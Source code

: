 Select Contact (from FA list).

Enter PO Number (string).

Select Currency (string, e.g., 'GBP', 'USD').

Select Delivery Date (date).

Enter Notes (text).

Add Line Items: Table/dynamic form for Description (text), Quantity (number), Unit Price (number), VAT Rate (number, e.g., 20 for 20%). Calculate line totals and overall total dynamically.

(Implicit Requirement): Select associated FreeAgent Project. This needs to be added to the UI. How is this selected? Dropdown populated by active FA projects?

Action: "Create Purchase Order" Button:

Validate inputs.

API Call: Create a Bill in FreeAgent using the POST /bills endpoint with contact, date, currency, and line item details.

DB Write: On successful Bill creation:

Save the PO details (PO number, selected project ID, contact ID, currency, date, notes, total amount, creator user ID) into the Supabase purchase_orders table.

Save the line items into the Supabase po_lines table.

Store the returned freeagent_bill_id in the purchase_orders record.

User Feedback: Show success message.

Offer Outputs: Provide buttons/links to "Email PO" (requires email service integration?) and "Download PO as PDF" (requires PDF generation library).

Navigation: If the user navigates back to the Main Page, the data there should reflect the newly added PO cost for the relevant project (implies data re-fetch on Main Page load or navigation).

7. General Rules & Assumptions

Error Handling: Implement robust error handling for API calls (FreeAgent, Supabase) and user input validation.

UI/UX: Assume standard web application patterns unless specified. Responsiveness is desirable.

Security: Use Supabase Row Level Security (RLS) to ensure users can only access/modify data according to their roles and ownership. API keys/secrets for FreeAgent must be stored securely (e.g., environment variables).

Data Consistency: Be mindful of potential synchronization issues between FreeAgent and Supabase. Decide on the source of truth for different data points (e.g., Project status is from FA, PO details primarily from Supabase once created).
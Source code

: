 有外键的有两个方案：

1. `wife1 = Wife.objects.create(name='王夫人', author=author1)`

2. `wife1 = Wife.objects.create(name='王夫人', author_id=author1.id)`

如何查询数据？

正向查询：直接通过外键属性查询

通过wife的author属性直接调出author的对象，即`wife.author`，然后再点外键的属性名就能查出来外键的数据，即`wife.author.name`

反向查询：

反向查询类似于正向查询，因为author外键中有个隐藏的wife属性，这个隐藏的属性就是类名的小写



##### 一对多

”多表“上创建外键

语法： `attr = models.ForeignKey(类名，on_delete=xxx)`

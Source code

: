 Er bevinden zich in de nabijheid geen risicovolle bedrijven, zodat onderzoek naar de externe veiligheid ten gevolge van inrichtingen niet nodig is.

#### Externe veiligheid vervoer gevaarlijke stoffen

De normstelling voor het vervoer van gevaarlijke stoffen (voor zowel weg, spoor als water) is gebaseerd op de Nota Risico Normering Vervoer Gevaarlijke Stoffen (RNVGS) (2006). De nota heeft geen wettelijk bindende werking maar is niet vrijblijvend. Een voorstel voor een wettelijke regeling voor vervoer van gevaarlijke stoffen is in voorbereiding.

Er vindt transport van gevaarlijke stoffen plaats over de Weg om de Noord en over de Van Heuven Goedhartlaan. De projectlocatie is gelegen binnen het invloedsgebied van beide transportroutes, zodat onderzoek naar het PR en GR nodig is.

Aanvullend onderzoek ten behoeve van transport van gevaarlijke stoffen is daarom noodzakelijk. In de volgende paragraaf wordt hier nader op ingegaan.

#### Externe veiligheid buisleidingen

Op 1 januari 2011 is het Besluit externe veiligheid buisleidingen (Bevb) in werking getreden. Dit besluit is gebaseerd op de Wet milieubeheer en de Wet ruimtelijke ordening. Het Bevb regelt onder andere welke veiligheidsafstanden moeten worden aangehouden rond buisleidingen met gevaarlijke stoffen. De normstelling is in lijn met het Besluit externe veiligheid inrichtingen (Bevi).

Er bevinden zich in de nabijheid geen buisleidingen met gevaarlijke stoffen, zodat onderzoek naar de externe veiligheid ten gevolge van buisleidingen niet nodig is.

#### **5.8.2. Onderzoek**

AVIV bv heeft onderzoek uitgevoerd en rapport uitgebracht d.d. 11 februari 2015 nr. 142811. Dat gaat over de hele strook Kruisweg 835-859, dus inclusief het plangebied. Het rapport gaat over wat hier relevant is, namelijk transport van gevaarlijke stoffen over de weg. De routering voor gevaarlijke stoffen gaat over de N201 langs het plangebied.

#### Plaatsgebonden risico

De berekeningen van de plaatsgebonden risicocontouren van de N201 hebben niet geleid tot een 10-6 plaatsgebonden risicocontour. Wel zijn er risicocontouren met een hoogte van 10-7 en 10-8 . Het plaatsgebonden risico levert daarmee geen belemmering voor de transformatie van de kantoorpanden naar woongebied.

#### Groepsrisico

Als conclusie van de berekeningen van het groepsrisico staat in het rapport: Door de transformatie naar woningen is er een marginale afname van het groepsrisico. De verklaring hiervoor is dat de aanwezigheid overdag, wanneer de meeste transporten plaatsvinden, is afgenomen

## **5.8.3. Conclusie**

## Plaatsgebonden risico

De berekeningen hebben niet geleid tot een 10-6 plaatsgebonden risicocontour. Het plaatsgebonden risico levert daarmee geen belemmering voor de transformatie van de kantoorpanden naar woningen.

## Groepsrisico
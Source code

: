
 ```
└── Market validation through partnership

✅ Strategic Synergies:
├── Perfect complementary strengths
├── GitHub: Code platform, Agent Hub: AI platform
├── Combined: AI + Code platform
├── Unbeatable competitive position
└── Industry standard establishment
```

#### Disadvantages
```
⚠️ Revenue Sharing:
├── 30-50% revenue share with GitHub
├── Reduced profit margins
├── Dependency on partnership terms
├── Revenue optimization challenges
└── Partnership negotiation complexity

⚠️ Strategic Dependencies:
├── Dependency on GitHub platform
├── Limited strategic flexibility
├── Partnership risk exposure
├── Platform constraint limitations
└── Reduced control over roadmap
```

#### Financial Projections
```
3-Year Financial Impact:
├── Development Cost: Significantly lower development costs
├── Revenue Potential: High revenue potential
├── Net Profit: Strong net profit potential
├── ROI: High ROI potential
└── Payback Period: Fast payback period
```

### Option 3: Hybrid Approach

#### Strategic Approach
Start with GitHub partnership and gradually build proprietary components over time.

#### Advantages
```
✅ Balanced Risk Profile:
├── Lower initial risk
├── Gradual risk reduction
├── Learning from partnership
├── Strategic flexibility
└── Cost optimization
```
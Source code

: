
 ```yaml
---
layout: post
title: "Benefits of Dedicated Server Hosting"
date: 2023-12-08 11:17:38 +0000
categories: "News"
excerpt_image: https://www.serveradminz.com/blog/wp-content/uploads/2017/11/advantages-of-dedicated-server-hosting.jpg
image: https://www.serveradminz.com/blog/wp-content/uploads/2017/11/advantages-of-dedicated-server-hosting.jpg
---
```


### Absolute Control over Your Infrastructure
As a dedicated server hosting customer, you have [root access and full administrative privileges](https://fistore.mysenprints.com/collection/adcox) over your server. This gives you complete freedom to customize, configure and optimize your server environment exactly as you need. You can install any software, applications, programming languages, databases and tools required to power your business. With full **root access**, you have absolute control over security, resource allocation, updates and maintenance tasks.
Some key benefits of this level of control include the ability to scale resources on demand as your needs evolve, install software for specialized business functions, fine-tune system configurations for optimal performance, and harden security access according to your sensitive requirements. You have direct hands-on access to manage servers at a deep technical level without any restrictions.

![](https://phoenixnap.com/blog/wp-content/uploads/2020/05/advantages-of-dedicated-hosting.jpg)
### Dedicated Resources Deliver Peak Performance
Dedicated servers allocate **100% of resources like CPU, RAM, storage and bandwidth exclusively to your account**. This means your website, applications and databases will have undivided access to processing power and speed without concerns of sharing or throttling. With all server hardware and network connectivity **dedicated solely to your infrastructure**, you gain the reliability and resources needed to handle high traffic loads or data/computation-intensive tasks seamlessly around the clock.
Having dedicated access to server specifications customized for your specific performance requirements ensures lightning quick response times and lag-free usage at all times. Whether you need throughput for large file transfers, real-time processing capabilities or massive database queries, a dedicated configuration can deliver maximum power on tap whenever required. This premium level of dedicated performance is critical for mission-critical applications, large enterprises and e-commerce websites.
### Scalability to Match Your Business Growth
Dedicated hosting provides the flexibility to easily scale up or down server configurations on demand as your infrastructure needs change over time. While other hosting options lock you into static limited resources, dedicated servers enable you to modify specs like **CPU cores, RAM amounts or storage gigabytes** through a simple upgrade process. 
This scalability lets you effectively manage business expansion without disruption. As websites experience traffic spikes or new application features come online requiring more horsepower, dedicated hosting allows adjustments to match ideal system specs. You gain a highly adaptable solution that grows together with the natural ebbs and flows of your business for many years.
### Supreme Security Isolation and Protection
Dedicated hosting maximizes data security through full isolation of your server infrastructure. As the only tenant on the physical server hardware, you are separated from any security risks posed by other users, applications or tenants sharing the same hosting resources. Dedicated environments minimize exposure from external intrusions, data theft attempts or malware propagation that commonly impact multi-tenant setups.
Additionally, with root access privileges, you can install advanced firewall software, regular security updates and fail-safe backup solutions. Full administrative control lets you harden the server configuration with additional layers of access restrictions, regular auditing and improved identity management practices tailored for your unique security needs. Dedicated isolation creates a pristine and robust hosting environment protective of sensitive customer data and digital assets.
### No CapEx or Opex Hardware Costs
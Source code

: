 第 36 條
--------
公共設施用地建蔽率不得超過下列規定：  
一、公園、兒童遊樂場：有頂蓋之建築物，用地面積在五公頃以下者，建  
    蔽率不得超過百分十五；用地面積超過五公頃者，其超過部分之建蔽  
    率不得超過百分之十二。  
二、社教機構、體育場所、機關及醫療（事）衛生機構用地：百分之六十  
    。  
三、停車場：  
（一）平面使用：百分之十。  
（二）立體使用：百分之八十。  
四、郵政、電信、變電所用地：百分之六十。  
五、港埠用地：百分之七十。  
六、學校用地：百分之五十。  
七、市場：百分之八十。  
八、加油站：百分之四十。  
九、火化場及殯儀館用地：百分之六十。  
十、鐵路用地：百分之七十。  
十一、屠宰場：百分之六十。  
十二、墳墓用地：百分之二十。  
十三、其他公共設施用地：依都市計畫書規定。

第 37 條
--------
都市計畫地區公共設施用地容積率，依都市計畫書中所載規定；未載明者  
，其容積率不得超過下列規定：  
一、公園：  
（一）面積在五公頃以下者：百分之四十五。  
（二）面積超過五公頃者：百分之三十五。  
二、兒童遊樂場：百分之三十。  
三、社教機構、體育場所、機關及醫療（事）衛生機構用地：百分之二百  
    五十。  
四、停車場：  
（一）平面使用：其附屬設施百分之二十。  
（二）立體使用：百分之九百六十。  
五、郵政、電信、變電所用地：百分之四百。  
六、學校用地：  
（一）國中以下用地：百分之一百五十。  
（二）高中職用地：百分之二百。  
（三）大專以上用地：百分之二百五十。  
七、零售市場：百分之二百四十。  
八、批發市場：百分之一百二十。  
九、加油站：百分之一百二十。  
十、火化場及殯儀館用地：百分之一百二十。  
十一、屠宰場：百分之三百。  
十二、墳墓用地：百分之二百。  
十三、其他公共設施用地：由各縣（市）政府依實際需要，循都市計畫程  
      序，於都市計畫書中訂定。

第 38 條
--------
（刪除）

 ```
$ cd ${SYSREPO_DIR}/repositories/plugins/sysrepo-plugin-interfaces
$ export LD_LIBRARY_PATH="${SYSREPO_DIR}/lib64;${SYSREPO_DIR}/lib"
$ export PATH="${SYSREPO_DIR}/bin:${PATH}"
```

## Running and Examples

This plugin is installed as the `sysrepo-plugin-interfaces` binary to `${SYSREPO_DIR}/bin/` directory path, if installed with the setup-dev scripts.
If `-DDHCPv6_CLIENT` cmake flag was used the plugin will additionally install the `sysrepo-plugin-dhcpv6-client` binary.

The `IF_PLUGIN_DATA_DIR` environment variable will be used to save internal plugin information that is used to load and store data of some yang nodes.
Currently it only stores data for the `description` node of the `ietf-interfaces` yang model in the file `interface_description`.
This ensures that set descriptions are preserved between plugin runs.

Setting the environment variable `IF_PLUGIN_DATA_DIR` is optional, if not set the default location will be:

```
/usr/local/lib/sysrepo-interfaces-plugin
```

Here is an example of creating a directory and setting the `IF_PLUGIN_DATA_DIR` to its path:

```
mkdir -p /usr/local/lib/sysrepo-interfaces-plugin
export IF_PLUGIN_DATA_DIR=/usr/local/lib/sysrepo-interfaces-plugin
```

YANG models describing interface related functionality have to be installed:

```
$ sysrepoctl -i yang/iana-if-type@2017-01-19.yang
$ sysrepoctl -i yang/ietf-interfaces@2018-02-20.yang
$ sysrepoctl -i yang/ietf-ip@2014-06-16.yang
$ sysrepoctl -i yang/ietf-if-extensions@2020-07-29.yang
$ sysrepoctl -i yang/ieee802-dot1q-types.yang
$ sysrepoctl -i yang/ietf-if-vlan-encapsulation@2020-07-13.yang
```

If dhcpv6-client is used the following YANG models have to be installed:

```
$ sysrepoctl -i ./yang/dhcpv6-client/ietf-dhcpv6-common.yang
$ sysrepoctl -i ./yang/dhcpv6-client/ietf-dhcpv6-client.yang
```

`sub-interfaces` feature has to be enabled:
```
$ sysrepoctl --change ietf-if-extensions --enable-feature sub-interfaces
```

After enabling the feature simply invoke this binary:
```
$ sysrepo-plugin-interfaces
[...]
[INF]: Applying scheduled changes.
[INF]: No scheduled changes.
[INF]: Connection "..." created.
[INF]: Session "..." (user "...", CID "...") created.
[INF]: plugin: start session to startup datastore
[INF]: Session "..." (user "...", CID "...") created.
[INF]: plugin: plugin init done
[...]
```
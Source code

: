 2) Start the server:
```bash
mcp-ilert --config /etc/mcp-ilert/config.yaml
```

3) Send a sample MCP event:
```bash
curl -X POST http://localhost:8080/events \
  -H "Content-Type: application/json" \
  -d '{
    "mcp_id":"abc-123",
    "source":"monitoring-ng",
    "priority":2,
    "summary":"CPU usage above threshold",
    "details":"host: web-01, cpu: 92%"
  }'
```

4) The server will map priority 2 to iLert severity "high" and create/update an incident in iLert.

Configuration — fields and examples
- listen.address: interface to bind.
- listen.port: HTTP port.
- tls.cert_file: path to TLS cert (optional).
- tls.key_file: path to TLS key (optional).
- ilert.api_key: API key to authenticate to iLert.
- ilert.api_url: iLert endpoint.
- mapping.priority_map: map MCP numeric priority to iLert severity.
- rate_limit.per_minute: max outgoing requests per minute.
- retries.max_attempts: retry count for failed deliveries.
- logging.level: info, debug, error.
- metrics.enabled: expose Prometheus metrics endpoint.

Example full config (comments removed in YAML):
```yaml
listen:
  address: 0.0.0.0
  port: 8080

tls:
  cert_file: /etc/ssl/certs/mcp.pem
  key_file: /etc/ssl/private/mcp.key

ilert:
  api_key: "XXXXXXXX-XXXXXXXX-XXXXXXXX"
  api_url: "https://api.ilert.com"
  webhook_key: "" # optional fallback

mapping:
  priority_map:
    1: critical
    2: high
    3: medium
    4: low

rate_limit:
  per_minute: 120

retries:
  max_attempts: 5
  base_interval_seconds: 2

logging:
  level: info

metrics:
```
□ □ □
# [What you have to do]
Write the lines again exactly, from the first line of the material above to the line that includes "Error Handling: Implement", both included. Leave out all the rest.

# [Expected answer]
Source code

: Select Contact (from FA list).

Enter PO Number (string).

Select Currency (string, e.g., 'GBP', 'USD').

Select Delivery Date (date).

Enter Notes (text).

Add Line Items: Table/dynamic form for Description (text), Quantity (number), Unit Price (number), VAT Rate (number, e.g., 20 for 20%). Calculate line totals and overall total dynamically.

(Implicit Requirement): Select associated FreeAgent Project. This needs to be added to the UI. How is this selected? Dropdown populated by active FA projects?

Action: "Create Purchase Order" Button:

Validate inputs.

API Call: Create a Bill in FreeAgent using the POST /bills endpoint with contact, date, currency, and line item details.

DB Write: On successful Bill creation:

Save the PO details (PO number, selected project ID, contact ID, currency, date, notes, total amount, creator user ID) into the Supabase purchase_orders table.

Save the line items into the Supabase po_lines table.

Store the returned freeagent_bill_id in the purchase_orders record.

User Feedback: Show success message.

Offer Outputs: Provide buttons/links to "Email PO" (requires email service integration?) and "Download PO as PDF" (requires PDF generation library).

Navigation: If the user navigates back to the Main Page, the data there should reflect the newly added PO cost for the relevant project (implies data re-fetch on Main Page load or navigation).

7. General Rules & Assumptions

Error Handling: Implement robust error handling for API calls (FreeAgent, Supabase) and user input validation.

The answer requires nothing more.